Record excerpts: Begin

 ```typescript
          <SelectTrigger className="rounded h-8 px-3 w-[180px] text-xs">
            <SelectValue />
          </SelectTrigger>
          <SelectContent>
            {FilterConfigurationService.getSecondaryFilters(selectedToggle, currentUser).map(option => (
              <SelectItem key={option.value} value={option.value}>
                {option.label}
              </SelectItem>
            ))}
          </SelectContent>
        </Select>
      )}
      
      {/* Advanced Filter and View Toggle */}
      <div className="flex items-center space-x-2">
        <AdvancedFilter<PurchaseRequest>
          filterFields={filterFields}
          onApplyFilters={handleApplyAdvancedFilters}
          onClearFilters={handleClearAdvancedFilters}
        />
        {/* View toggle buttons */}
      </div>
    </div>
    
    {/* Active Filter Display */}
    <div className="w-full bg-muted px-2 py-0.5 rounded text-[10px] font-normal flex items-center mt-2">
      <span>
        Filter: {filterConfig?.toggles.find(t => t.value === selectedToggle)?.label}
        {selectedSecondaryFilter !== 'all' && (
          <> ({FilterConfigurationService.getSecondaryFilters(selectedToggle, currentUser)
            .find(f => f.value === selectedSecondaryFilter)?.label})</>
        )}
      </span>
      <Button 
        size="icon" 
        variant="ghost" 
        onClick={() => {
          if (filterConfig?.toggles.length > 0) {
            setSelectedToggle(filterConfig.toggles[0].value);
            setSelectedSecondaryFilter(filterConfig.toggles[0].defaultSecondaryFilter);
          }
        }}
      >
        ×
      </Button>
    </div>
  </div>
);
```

Record excerpts: End

To do: For the data above, state only how many lines include the word "center".

Solution to the exercise: 2